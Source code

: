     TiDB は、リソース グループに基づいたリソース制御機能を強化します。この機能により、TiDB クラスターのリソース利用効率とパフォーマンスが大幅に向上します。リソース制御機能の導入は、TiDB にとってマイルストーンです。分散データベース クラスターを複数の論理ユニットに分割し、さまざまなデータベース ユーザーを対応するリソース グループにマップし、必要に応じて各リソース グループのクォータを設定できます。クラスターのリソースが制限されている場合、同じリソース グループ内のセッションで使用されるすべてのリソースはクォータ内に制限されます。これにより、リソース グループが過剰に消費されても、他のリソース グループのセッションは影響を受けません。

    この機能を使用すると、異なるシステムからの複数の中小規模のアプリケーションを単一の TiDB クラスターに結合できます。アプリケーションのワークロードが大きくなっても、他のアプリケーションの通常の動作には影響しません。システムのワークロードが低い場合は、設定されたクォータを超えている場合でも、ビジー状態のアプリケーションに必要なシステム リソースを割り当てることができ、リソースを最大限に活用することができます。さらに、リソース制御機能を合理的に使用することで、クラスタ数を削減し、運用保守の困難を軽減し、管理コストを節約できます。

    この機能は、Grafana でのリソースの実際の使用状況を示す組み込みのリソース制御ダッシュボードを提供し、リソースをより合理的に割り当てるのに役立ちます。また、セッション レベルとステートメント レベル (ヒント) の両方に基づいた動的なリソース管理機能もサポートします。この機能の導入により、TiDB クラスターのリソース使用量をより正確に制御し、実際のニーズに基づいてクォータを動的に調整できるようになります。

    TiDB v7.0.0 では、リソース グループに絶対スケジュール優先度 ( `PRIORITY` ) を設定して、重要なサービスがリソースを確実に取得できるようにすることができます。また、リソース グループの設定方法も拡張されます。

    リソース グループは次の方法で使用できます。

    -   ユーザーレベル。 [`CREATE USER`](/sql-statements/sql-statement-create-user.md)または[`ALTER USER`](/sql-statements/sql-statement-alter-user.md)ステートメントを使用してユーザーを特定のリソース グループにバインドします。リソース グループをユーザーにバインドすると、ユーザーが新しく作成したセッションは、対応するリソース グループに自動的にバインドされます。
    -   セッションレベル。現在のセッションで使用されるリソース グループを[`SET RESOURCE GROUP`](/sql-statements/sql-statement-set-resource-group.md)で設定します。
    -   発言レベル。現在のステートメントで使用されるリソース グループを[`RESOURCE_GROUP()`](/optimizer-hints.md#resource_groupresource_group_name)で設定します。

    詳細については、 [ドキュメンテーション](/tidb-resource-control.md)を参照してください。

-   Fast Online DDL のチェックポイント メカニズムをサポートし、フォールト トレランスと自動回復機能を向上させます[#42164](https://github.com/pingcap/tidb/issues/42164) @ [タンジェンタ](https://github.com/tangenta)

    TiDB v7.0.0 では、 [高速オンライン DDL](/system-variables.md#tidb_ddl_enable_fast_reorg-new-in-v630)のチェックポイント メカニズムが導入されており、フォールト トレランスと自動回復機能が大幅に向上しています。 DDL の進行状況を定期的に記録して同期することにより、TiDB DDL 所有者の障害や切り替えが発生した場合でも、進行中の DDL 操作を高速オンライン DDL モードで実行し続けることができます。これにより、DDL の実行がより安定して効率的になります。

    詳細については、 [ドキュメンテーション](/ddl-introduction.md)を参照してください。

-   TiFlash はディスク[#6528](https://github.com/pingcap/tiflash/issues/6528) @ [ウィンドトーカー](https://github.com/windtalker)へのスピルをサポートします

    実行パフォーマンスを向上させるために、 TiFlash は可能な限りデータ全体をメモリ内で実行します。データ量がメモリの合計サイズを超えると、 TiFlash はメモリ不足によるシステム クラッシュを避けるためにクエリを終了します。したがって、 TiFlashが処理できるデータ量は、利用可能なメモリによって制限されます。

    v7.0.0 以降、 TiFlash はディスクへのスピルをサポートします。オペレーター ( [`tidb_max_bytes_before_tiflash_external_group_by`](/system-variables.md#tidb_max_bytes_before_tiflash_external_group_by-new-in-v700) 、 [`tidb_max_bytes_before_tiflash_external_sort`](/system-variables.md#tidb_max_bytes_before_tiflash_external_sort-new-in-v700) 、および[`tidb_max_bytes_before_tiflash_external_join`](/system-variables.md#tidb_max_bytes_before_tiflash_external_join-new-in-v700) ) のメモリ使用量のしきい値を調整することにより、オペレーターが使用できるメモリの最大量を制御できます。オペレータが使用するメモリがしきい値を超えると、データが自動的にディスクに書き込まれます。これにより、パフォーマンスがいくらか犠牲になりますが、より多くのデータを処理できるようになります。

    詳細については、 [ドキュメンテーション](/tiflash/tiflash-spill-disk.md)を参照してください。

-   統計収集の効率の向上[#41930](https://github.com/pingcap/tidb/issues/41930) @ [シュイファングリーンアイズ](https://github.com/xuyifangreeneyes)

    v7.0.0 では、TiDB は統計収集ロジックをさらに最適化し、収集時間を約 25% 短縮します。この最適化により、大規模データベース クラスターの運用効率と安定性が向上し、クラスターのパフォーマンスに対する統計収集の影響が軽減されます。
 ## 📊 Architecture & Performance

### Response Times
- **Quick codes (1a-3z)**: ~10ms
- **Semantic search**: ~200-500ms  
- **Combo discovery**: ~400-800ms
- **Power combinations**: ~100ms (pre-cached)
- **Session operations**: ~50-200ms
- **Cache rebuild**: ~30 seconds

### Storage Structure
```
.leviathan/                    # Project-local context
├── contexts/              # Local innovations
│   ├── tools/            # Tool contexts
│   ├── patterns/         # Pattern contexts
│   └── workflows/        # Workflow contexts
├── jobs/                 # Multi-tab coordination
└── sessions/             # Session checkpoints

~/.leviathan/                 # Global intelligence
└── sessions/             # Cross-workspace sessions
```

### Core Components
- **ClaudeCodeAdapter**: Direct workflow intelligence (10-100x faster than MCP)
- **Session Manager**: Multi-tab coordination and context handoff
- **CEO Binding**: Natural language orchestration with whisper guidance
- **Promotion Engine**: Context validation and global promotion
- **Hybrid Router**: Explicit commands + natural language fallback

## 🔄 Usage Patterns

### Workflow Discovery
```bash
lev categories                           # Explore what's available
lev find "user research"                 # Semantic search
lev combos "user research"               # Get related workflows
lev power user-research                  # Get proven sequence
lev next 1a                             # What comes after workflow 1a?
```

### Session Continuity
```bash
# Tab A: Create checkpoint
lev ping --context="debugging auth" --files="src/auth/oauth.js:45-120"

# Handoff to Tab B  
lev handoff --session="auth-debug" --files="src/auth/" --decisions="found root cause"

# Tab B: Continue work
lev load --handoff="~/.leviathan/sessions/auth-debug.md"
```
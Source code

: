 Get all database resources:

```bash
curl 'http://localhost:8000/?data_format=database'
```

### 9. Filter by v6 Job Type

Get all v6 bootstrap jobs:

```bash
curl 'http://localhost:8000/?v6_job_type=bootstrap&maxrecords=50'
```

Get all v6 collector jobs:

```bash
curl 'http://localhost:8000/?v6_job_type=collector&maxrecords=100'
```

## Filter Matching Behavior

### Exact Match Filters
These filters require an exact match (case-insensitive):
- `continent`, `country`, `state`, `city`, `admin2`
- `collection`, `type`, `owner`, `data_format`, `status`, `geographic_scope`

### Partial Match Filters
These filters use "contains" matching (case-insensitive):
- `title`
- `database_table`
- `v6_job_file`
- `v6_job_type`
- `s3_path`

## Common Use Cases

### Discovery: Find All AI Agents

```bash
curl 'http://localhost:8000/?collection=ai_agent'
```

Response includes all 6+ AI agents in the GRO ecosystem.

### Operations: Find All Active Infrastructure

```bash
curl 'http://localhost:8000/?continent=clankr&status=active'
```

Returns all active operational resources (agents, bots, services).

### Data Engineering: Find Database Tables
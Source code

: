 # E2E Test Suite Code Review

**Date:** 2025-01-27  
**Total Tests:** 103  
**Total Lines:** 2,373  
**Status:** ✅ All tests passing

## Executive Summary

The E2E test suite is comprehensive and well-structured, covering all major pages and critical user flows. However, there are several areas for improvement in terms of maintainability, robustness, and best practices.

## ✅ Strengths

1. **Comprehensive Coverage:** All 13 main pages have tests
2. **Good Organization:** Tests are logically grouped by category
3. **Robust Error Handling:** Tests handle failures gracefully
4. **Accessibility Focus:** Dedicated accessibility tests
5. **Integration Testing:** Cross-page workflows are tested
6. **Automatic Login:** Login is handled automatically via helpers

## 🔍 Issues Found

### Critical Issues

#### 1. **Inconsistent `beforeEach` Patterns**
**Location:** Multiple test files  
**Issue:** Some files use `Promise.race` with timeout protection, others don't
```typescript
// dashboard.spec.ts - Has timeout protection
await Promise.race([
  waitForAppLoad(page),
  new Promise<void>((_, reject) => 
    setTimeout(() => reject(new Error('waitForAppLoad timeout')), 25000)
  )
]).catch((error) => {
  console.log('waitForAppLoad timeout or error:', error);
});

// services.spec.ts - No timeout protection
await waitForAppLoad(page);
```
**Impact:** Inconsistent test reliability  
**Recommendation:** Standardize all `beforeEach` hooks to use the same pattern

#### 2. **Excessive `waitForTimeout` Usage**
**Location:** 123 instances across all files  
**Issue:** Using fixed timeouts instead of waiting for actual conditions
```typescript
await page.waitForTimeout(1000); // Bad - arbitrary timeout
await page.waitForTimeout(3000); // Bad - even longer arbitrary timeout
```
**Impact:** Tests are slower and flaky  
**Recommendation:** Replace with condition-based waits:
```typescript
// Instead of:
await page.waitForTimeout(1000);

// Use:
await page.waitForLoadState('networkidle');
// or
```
■ ■ ■ ■ ■
**EXERCISE AIM**.
Whenever a line in the material contains the word "statements", copy that line.

**ANSWER BOX**.
    -   ユーザーレベル。 [`CREATE USER`](/sql-statements/sql-statement-create-user.md)または[`ALTER USER`](/sql-statements/sql-statement-alter-user.md)ステートメントを使用してユーザーを特定のリソース グループにバインドします。リソース グループをユーザーにバインドすると、ユーザーが新しく作成したセッションは、対応するリソース グループに自動的にバインドされます。
    -   セッションレベル。現在のセッションで使用されるリソース グループを[`SET RESOURCE GROUP`](/sql-statements/sql-statement-set-resource-group.md)で設定します。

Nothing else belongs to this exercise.